野次馬ライトスタンドBACK NUMBER
震災とプロ野球開幕騒動に想う……。
「今、自分たちにできること」
text by
村瀬秀信Hidenobu Murase
photograph byMiki Fukano
posted2011/03/18 10:30
「セ・パ両リーグともに開幕は遅らせるべき。自分達は夢を与える仕事だが今はそういう時期じゃない。これは今日選手全員から出た意見。そして12球団全ての選手が思ってる」 ダルビッシュのツイートより引用(3月16日18時頃)
再び日常を取り戻すために……野球を観ようと思う。
正直な話。大地震と津波により壊滅した東北の映像、今も続く余震、停電、交通網の混乱、原発事故による放射能の脅威、チェーンメールなどに惑わされてるし、宮古の沿岸に住む大事な友達は行方不明のままだ。

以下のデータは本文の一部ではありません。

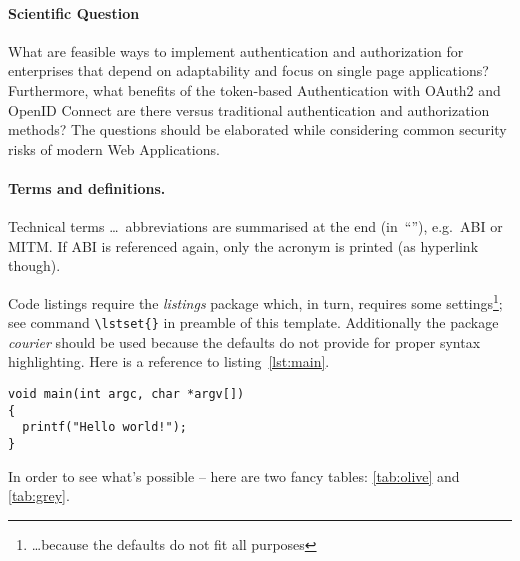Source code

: \paragraph{Scientific Question}
What are feasible ways to implement authentication and authorization for enterprises that depend on adaptability and focus on single page applications? Furthermore, what benefits of the token-based Authentication with OAuth2 and OpenID Connect are there versus traditional authentication and authorization methods? The questions should be elaborated while considering common security risks of modern Web Applications.







\paragraph{Terms and definitions.}
Technical terms \ldots\ abbreviations are summarised at the end (in~``''), e.g.\ \ac{ABI} or \ac{MITM}. If \ac{ABI} is referenced again, only the acronym is printed (as hyperlink though).

Code listings require the \textit{listings} package which, in turn, requires some settings\footnote{\ldots because the defaults do not fit all purposes}; see command \verb+\lstset{}+ in preamble of this template. Additionally the package \textit{courier} should be used because the defaults do not provide for proper syntax highlighting. Here is a reference to listing~\ref{lst:main}.

\lstset{caption=Main programme, basicstyle=\small\ttfamily, label=lst:main, language=C}
\begin{lstlisting}
void main(int argc, char *argv[])
{
  printf("Hello world!");
}
\end{lstlisting}

In order to see what's possible -- here are two fancy tables: \ref{tab:olive} and \ref{tab:grey}.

この短時間で愕然とすることばかりが続き、東北とは比べ物にならないほど被害の小さい東京にいながら、筆者の心は野球をスッポリ忘れてしまうほど、折れてしまっていた。
だが落ち込んでいても何もはじまらない。
野球選手もサラリーマンも、主婦も子供も食い詰めライターも、自分に与えられたいつも通りの役割を、ひとりひとり果たすことが、この国が復興へ向かう第一歩。そのために、失われた日常を取り戻すために、筆者は野球を観ようと思う。
被災された人たちが、1人でも、1日でも早く元の生活を取り戻してくれることを祈って。
そして、いつか彼らが帰ってくるスタジアムの熱狂をもう一度取り戻すために。